#### Data to examine:

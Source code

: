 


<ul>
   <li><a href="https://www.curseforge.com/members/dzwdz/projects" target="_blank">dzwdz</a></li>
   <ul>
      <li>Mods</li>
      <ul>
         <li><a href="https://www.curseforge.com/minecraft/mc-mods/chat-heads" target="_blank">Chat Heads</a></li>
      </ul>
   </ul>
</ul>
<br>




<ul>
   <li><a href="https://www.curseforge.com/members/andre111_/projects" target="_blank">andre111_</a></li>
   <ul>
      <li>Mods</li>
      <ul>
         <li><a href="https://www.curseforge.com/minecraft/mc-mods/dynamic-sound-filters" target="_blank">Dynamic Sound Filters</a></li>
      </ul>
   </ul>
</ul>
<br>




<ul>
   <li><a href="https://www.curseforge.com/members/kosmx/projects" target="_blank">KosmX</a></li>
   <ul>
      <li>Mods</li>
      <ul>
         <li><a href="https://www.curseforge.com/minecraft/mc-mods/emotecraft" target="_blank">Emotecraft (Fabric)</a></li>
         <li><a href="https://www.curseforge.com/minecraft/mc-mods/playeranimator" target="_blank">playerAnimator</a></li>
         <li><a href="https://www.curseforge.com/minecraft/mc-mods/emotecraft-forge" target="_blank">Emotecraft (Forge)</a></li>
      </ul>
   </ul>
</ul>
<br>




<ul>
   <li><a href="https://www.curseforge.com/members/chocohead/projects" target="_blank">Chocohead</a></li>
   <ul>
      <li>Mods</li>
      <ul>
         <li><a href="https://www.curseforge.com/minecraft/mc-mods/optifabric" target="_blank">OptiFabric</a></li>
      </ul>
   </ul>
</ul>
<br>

#### Your goal:
Identify the lines above with the word "Emotecraft". Copy them.

#### Answer section:
         <li><a href="https://www.curseforge.com/minecraft/mc-mods/emotecraft" target="_blank">Emotecraft (Fabric)</a></li>
         <li><a href="https://www.curseforge.com/minecraft/mc-mods/emotecraft-forge" target="_blank">Emotecraft (Forge)</a></li>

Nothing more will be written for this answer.